Menurut PP No. 39 Tahun 2021 ada beberapa pihak yang berperan dalam proses sertifikasi halal, meliputi Penyelenggaraan Produk Halal, yakni (1) BPJH (Badan Penyelenggara Produk Halal) yang melakukan proses sertifkasi dan jaminan halal, (2) LPH (Lembaga Pemeriksa Halal) yang melakukan pemeriksaan halal dengan standar HAS 23000, (3) MUI (Majelis Ulama Indonesia) yang akan menetapkan fatwa halal.

Pelaku usaha yang mengajukan sertifikasi halal harus mengiktui berbagai tahapan sertifikasi dan melengkapi dokumen pendaftaran, berupa surat permohonan, formulir pendaftaran, aspek legalitas berupa Nomor Izin Berusaha (NIB), dan lain-lain.

Melihat alurnya bisa dibayangkan berapa nominal yang harus dikeluarkan untuk memperoleh sertifikat halal bagi sebuah produk.
Tentu hal ini terasa berat bagi pelaku usaha yang baru saja merintis bisnis. Padahal sebenarnya menyediakan jaminan halal bagi rakyat adalah bagian dari tanggung jawab negara sebagai pengatur urusan rakyat. Sudah semestinya diberikan secara gratis. Namun realitanya jauh berbeda.

Dalam sistem kapitalis yang memandang segala sesuatu harus menghasilkan materi, hal seperti ini lumrah terjadi. Maka tidak heran jika sering kita jumpai terjadi kecurangan di tengah masyarakat.
Banyak produsen yang memilih peluang self-declare (deklarasi Mandiri) produk halal secara serampangan. Tentu hal ini sangat berbahaya karena halal dan tidaknya produk yang mendapatkan sertifikat masih belum jelas.

Hal ini sangat berbeda jika kita menggunakan sudut pandang Islam. Karena Islam sangat jeli dan teliti terkait kehalalan sebuah produk. Persoalan halal dan haram bukan perkara main-main, karena menyangkut barang yang dikonsumsi ratusan juta Muslim di negeri ini.

Karena sertifikasi halal merupakan hajat publik yang vital, maka negara harus mengambil peran sentral dalam peng­a­was­an mutu dan kehalalan barang.
Sebagaimana Rasulullah sabda Rasulullah saw. : “Imam adalah raa’in (pengurus rakyat) dan ia bertanggung jawab atas pengurusan rakyatnya”, (HR. Bukhari).

Oleh karena itu, proses sertifikasi kehalalan wajib dilakukan secara cuma-cuma oleh negara, bukan dijadikan ajang bisnis.

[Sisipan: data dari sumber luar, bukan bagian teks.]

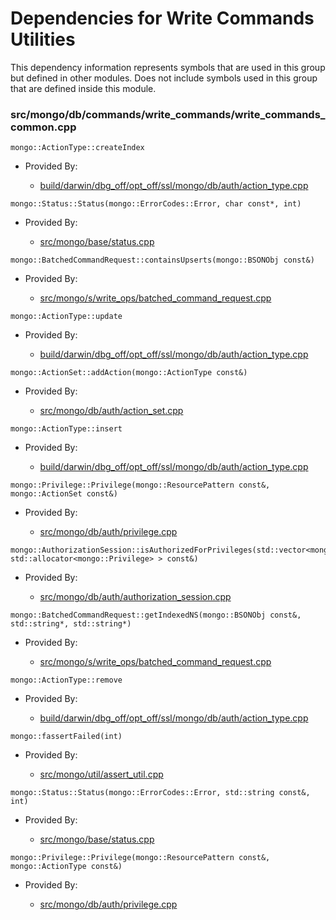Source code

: 
# Dependencies for Write Commands Utilities
This dependency information represents symbols that are used in this group but defined in other modules.  Does not include symbols used in this group that are defined inside this module.

### src/mongo/db/commands/write\_commands/write\_commands\_common.cpp

<div></div>

    mongo::ActionType::createIndex

- Provided By:

    - [build/darwin/dbg\_off/opt\_off/ssl/mongo/db/auth/action\_type.cpp](../../../../security/authorization)

<div></div>

    mongo::Status::Status(mongo::ErrorCodes::Error, char const*, int)

- Provided By:

    - [src/mongo/base/status.cpp](../../../../utilities/base\_utilites)

<div></div>

    mongo::BatchedCommandRequest::containsUpserts(mongo::BSONObj const&)

- Provided By:

    - [src/mongo/s/write\_ops/batched\_command\_request.cpp](../../../../network/write\_command\_schema)

<div></div>

    mongo::ActionType::update

- Provided By:

    - [build/darwin/dbg\_off/opt\_off/ssl/mongo/db/auth/action\_type.cpp](../../../../security/authorization)

<div></div>

    mongo::ActionSet::addAction(mongo::ActionType const&)

- Provided By:

    - [src/mongo/db/auth/action\_set.cpp](../../../../security/authorization)

<div></div>

    mongo::ActionType::insert

- Provided By:

    - [build/darwin/dbg\_off/opt\_off/ssl/mongo/db/auth/action\_type.cpp](../../../../security/authorization)

<div></div>

    mongo::Privilege::Privilege(mongo::ResourcePattern const&, mongo::ActionSet const&)

- Provided By:

    - [src/mongo/db/auth/privilege.cpp](../../../../security/authorization)

<div></div>

    mongo::AuthorizationSession::isAuthorizedForPrivileges(std::vector<mongo::Privilege, std::allocator<mongo::Privilege> > const&)

- Provided By:

    - [src/mongo/db/auth/authorization\_session.cpp](../../../../security/authorization)

<div></div>

    mongo::BatchedCommandRequest::getIndexedNS(mongo::BSONObj const&, std::string*, std::string*)

- Provided By:

    - [src/mongo/s/write\_ops/batched\_command\_request.cpp](../../../../network/write\_command\_schema)

<div></div>

    mongo::ActionType::remove

- Provided By:

    - [build/darwin/dbg\_off/opt\_off/ssl/mongo/db/auth/action\_type.cpp](../../../../security/authorization)

<div></div>

    mongo::fassertFailed(int)

- Provided By:

    - [src/mongo/util/assert\_util.cpp](../../../../utilities/utilities)

<div></div>

    mongo::Status::Status(mongo::ErrorCodes::Error, std::string const&, int)

- Provided By:

    - [src/mongo/base/status.cpp](../../../../utilities/base\_utilites)

<div></div>

    mongo::Privilege::Privilege(mongo::ResourcePattern const&, mongo::ActionType const&)

- Provided By:

    - [src/mongo/db/auth/privilege.cpp](../../../../security/authorization)
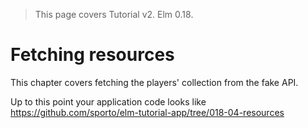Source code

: > This page covers Tutorial v2. Elm 0.18.

# Fetching resources

This chapter covers fetching the players' collection from the fake API.

Up to this point your application code looks like <https://github.com/sporto/elm-tutorial-app/tree/018-04-resources>
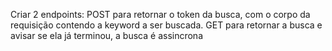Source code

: Criar 2 endpoints:
POST para retornar o token da busca, com o corpo da requisição contendo a keyword a ser buscada.
GET para retornar a busca e avisar se ela já terminou, a busca é assincrona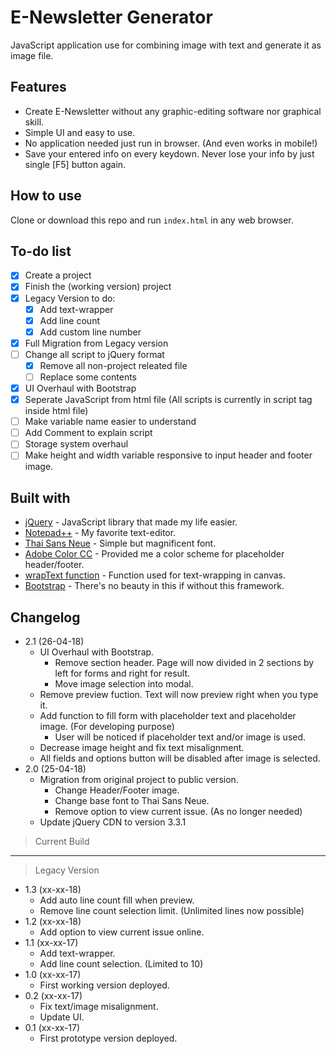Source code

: # E-Newsletter Generator

JavaScript application use for combining image with text and generate it as image file.

## Features
- Create E-Newsletter without any graphic-editing software nor graphical skill.
- Simple UI and easy to use.
- No application needed just run in browser. (And even works in mobile!)
- Save your entered info on every keydown. Never lose your info by just single [F5] button again.

## How to use

Clone or download this repo and run `index.html` in any web browser.

## To-do list
 - [X] Create a project
 - [X] Finish the (working version) project
 - [X] Legacy Version to do:
     - [X] Add text-wrapper
     - [X] Add line count
     - [X] Add custom line number
 - [X] Full Migration from Legacy version
 - [ ] Change all script to jQuery format
     - [X] Remove all non-project releated file
     - [ ] Replace some contents
 - [X] UI Overhaul with Bootstrap
 - [X] Seperate JavaScript from html file (All scripts is currently in script tag inside html file)
 - [ ] Make variable name easier to understand
 - [ ] Add Comment to explain script
 - [ ] Storage system overhaul
 - [ ] Make height and width variable responsive to input header and footer image.

## Built with
 - [jQuery](https://jquery.com/) - JavaScript library that made my life easier.
 - [Notepad++](https://notepad-plus-plus.org/) - My favorite text-editor.
 - [Thai Sans Neue](http://www.f0nt.com/release/thaisans-neue-1-0/) - Simple but magnificent font.
 - [Adobe Color CC](https://color.adobe.com) - Provided me a color scheme for placeholder header/footer.
 - [wrapText function](https://github.com/phwt/enewsletter-generator) - Function used for text-wrapping in canvas.
 - [Bootstrap](https://getbootstrap.com) - There's no beauty in this if without this framework.

## Changelog
 - 2.1 (26-04-18)
     - UI Overhaul with Bootstrap.
         - Remove section header. Page will now divided in 2 sections by left for forms and right for result.
         - Move image selection into modal.
     - Remove preview fuction. Text will now preview right when you type it.
     - Add function to fill form with placeholder text and placeholder image. (For developing purpose)
         - User will be noticed if placeholder text and/or image is used.
     - Decrease image height and fix text misalignment.
     - All fields and options button will be disabled after image is selected.
 - 2.0 (25-04-18)
     - Migration from original project to public version.
         - Change Header/Footer image.
         - Change base font to Thai Sans Neue.
         - Remove option to view current issue. (As no longer needed)
     - Update jQuery CDN to version 3.3.1
 > Current Build
 ------
 > Legacy Version
 - 1.3 (xx-xx-18)
 	- Add auto line count fill when preview.
    - Remove line count selection limit. (Unlimited lines now possible)
 - 1.2 (xx-xx-18)
    - Add option to view current issue online.
 - 1.1 (xx-xx-17)
    - Add text-wrapper.
    - Add line count selection. (Limited to 10)
 - 1.0 (xx-xx-17)
    - First working version deployed.
 - 0.2 (xx-xx-17)
    - Fix text/image misalignment.
    - Update UI.
 - 0.1 (xx-xx-17)
    - First prototype version deployed.
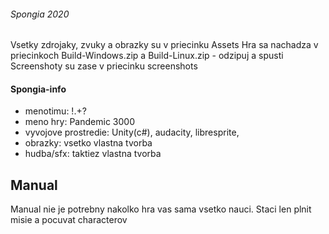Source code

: ###### Spongia 2020
Vsetky zdrojaky, zvuky a obrazky su v priecinku Assets
Hra sa nachadza v priecinkoch Build-Windows.zip a Build-Linux.zip - odzipuj a spusti
Screenshoty su zase v priecinku screenshots
#### Spongia-info
- menotimu: !.+?
- meno hry: Pandemic 3000
- vyvojove prostredie: Unity(c#), audacity, libresprite,
- obrazky: vsetko vlastna tvorba
- hudba/sfx: taktiez vlastna tvorba 
## Manual
Manual nie je potrebny nakolko hra vas sama vsetko nauci. Staci len plnit misie a pocuvat characterov

 
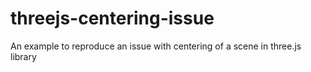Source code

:# threejs-centering-issue
An example to reproduce an issue with centering of a scene in three.js library
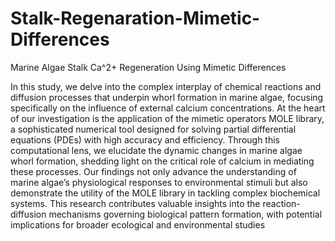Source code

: # Stalk-Regenaration-Mimetic-Differences
Marine Algae Stalk Ca^2+ Regeneration  Using Mimetic Differences

In this study, we delve into the complex interplay of chemical reactions and diffusion processes that
underpin whorl formation in marine algae, focusing specifically on the influence of external calcium
concentrations. At the heart of our investigation is the application of the mimetic operators MOLE
library, a sophisticated numerical tool designed for solving partial differential equations (PDEs) with high
accuracy and efficiency. Through this computational lens, we elucidate the dynamic changes in marine
algae whorl formation, shedding light on the critical role of calcium in mediating these processes. Our
findings not only advance the understanding of marine algae’s physiological responses to environmental
stimuli but also demonstrate the utility of the MOLE library in tackling complex biochemical systems.
This research contributes valuable insights into the reaction-diffusion mechanisms governing biological
pattern formation, with potential implications for broader ecological and environmental studies
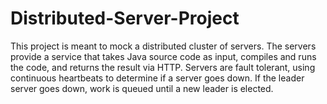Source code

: # Distributed-Server-Project
This project is meant to mock a distributed cluster of servers. The servers provide a service that takes Java source code as input, compiles and runs the code, and returns the result via HTTP. Servers are fault tolerant, using continuous heartbeats to determine if a server goes down. If the leader server goes down, work is queued until a new leader is elected.

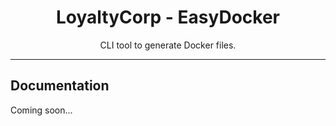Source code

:<div align="center">
    <h1>LoyaltyCorp - EasyDocker</h1>
    <p>CLI tool to generate Docker files.</p>
</div>

---

## Documentation

Coming soon...
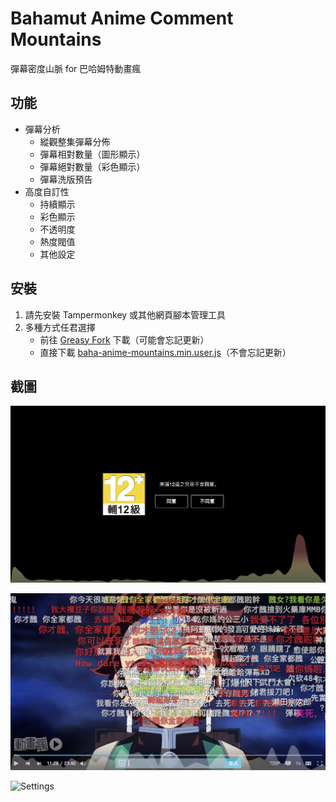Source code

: # Bahamut Anime Comment Mountains

彈幕密度山脈 for 巴哈姆特動畫瘋

## 功能

-   彈幕分析
    -   縱觀整集彈幕分佈
    -   彈幕相對數量（圖形顯示）
    -   彈幕絕對數量（彩色顯示）
    -   彈幕洗版預告
-   高度自訂性
    -   持續顯示
    -   彩色顯示
    -   不透明度
    -   熱度閥值
    -   其他設定

## 安裝

1. 請先安裝 Tampermonkey 或其他網頁腳本管理工具
2. 多種方式任君選擇
    - 前往 [Greasy Fork](https://greasyfork.org/zh-TW/scripts/438287-bahamut-anime-comment-mountains) 下載（可能會忘記更新）
    - 直接下載 [baha-anime-mountains.min.user.js](https://github.com/JacobLinCool/Bahamut-Anime-Comment-Mountains/raw/dist/baha-anime-mountains.min.user.js)（不會忘記更新）

## 截圖

![Preview](./images/preview-colorful.png)

![Video](./images/video.png)

![Settings](./images/settings.png)
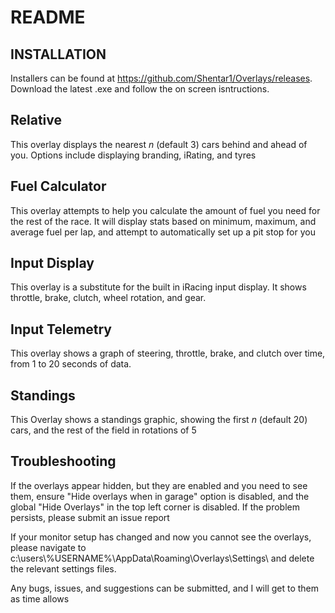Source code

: ﻿# README
## INSTALLATION
  Installers can be found at https://github.com/Shentar1/Overlays/releases. Download the latest .exe and follow the on screen isntructions.
## Relative
  This overlay displays the nearest *n* (default 3) cars behind and ahead of you. Options include displaying branding, iRating, and tyres 
## Fuel Calculator
  This overlay attempts to help you calculate the amount of fuel you need for the rest of the race. It will display stats based on minimum, maximum, and average fuel per lap, and attempt to automatically set up a pit stop for you
## Input Display
  This overlay is a substitute for the built in iRacing input display. It shows throttle, brake, clutch, wheel rotation, and gear.
## Input Telemetry
  This overlay shows a graph of steering, throttle, brake, and clutch over time, from 1 to 20 seconds of data.
## Standings
  This Overlay shows a standings graphic, showing the first *n* (default 20) cars, and the rest of the field in rotations of 5
## Troubleshooting
  If the overlays appear hidden, but they are enabled and you need to see them, ensure "Hide overlays when in garage" option is disabled, and the global "Hide Overlays" in the top left corner is disabled. If the problem persists, please submit an issue report

  If your monitor setup has changed and now you cannot see the overlays, please navigate to c:\users\\%USERNAME%\AppData\Roaming\Overlays\Settings\ and delete the relevant settings files.

  Any bugs, issues, and suggestions can be submitted, and I will get to them as time allows
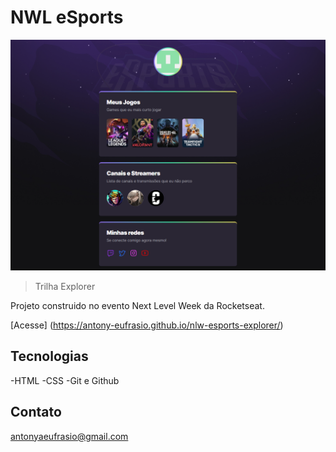 # NWL eSports 

![preview](./.github/preview.png)

> Trilha Explorer

Projeto construido no evento Next Level Week da Rocketseat.

[Acesse] (https://antony-eufrasio.github.io/nlw-esports-explorer/)

## Tecnologias

-HTML
-CSS
-Git e Github

## Contato

antonyaeufrasio@gmail.com
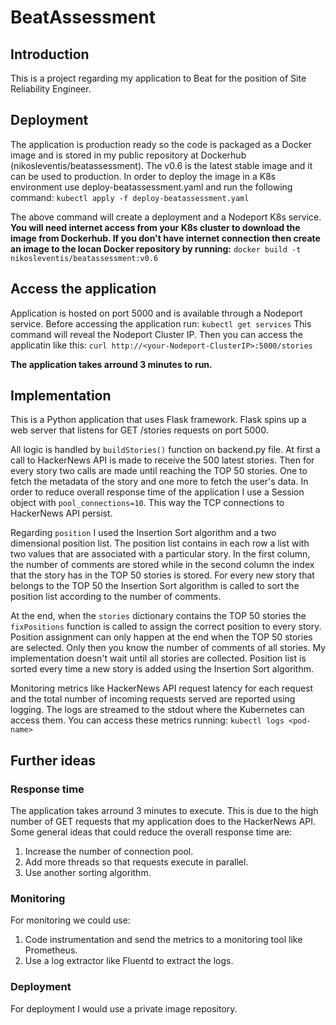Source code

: # BeatAssessment

## Introduction

This is a project regarding my application to Beat for the position of Site Reliability Engineer.

## Deployment

The application is production ready so the code is packaged as a Docker image and is stored in my public repository at Dockerhub (nikosleventis/beatassessment).
The v0.6 is the latest stable image and it can be used to production.
In order to deploy the image in a K8s environment use deploy-beatassessment.yaml and run the following command:
`kubectl apply -f deploy-beatassessment.yaml`

The above command will create a deployment and a Nodeport K8s service.
**You will need internet access from your K8s cluster to download the image from Dockerhub.
If you don't have internet connection then create an image to the locan Docker repository by running:**
`docker build -t nikosleventis/beatassessment:v0.6`

## Access the application

Application is hosted on port 5000 and is available through a Nodeport service.
Before accessing the application run:
`kubectl get services`
This command will reveal the Nodeport Cluster IP.
Then you can access the applicatin like this:
`curl http://<your-Nodeport-ClusterIP>:5000/stories`

**The application takes arround 3 minutes to run.**

## Implementation

This is a Python application that uses Flask framework.
Flask spins up a web server that listens for GET /stories requests on port 5000.

All logic is handled by `buildStories()` function on backend.py file.
At first a call to HackerNews API is made to receive the 500 latest stories. Then for every story two calls are made until reaching the TOP 50 stories. One to fetch the metadata of the story and one more to fetch the user's data.
In order to reduce overall response time of the application I use a Session object with `pool_connections=10`. This way the TCP connections to HackerNews API persist.

Regarding `position` I used the Insertion Sort algorithm and a two dimensional position list.
The position list contains in each row a list with two values that are associated with a particular story. In the first column, the number of comments are stored while in the second column the index that the story has in the TOP 50 stories is stored.
For every new story that belongs to the TOP 50 the Insertion Sort algorithm is called to sort the position list according to the number of comments.

At the end, when the `stories` dictionary contains the TOP 50 stories the `fixPositions` function is called to assign the correct position to every story.
Position assignment can only happen at the end when the TOP 50 stories are selected. Only then you know the number of comments of all stories. My implementation doesn't wait until all stories are collected. Position list is sorted every time a new story is added using the Insertion Sort algorithm.

Monitoring metrics like HackerNews API request latency for each request and the total number of incoming requests served are reported using logging.
The logs are streamed to the stdout where the Kubernetes can access them.
You can access these metrics running: `kubectl logs <pod-name>`

## Further ideas

### Response time

The application takes arround 3 minutes to execute. This is due to the high number of GET requests that my application does to the HackerNews API.
Some general ideas that could reduce the overall response time are:

1. Increase the number of connection pool.
2. Add more threads so that requests execute in parallel.
3. Use another sorting algorithm.

### Monitoring

For monitoring we could use:

1. Code instrumentation and send the metrics to a monitoring tool like Prometheus.
2. Use a log extractor like Fluentd to extract the logs.

### Deployment

For deployment I would use a private image repository.
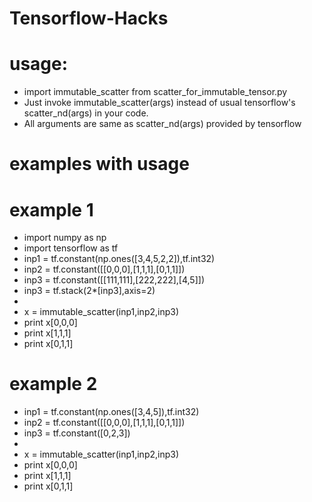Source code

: # Tensorflow-Hacks

# usage:
- import immutable_scatter from scatter_for_immutable_tensor.py
- Just invoke immutable_scatter(args) instead of usual tensorflow's scatter_nd(args) in your code.
- All arguments are same as scatter_nd(args) provided by tensorflow


# examples with usage
# example 1

- import numpy as np
- import tensorflow as tf
- inp1 = tf.constant(np.ones([3,4,5,2,2]),tf.int32)
- inp2 = tf.constant([[0,0,0],[1,1,1],[0,1,1]])
- inp3 = tf.constant([[111,111],[222,222],[4,5]])
- inp3 = tf.stack(2*[inp3],axis=2)
-
- x = immutable_scatter(inp1,inp2,inp3)
- print x[0,0,0]
- print x[1,1,1]
- print x[0,1,1]

# example 2
- inp1 = tf.constant(np.ones([3,4,5]),tf.int32)
- inp2 = tf.constant([[0,0,0],[1,1,1],[0,1,1]])
- inp3 = tf.constant([0,2,3])
- 
- x = immutable_scatter(inp1,inp2,inp3)
- print x[0,0,0]
- print x[1,1,1]
- print x[0,1,1]
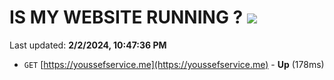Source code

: # IS MY WEBSITE RUNNING ? [![](https://img.shields.io/static/v1?label=Sponsor&message=%E2%9D%A4&logo=GitHub&color=%23fe8e86)](https://github.com/sponsors/<username>)

Last updated: **2/2/2024, 10:47:36 PM**

- `GET` [https://youssefservice.me](https://youssefservice.me) - **Up** (178ms)
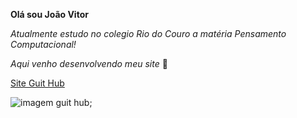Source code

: **Olá sou João Vitor**

*Atualmente estudo no colegio Rio do Couro a matéria Pensamento Computacional!*

*Aqui venho desenvolvendo meu site* &#128242;

[Site Guit Hub](https://github.com/Vitorjoaok/Vitorjoaok.git)



![imagem guit hub](https://encrypted-tbn0.gstatic.com/images?q=tbn:ANd9GcQiab0JtR8-WIeFLJDGtxx2349gC_wnOX3VZw&usqp=CAU);
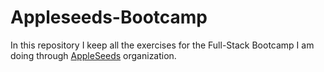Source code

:# Appleseeds-Bootcamp
In this repository I keep all the exercises for the Full-Stack Bootcamp I am doing through [AppleSeeds](http://www.appleseeds.org.il/) organization.
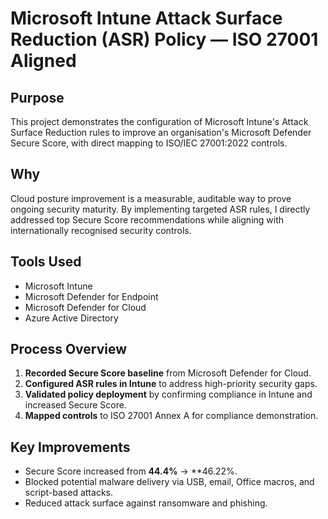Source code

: # Microsoft Intune Attack Surface Reduction (ASR) Policy — ISO 27001 Aligned

## Purpose
This project demonstrates the configuration of Microsoft Intune's Attack Surface Reduction rules to improve an organisation's Microsoft Defender Secure Score, with direct mapping to ISO/IEC 27001:2022 controls.

## Why
Cloud posture improvement is a measurable, auditable way to prove ongoing security maturity. By implementing targeted ASR rules, I directly addressed top Secure Score recommendations while aligning with internationally recognised security controls.

## Tools Used
- Microsoft Intune
- Microsoft Defender for Endpoint
- Microsoft Defender for Cloud
- Azure Active Directory

## Process Overview
1. **Recorded Secure Score baseline** from Microsoft Defender for Cloud.
2. **Configured ASR rules in Intune** to address high-priority security gaps.
3. **Validated policy deployment** by confirming compliance in Intune and increased Secure Score.
4. **Mapped controls** to ISO 27001 Annex A for compliance demonstration.

## Key Improvements
- Secure Score increased from **44.4%** → **46.22%.
- Blocked potential malware delivery via USB, email, Office macros, and script-based attacks.
- Reduced attack surface against ransomware and phishing.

Negara wajib melindungi kepentingan rakyat dan tidak boleh mengambil pungutan dalam melayani masyarakat.

Dalam Islam biaya sertifikasi halal akan menggunakan dana dari baitul maal. Jaminan kehalalan sebuah produk  ditentukan dari awal, mulai proses pembuatan bahan, proses produksi, hingga distribusi akan se­nan­ti­a­sa diawasi. Hal ini bertujuan untuk memastikan seluruh produk dalam kondisi aman untuk dikonsumsi oleh masyarakat.

Negara juga memberikan sanksi pada pedagang yang memperjualbelikan barang haram kepada kaum Muslim. Dengan begitu umat akan merasa tenang ketika mengonsumsi sebuah produk.

Tidakkah kita ingin merasakan kondisi seperti ini? Mengonsumsi produk apapun tanpa dibayangi rasa was-was terhadap kehalalannya. Semua itu akan terwujud jika syariat Islam diterapkan secara menyeluruh dalam setiap sendi kehidupan.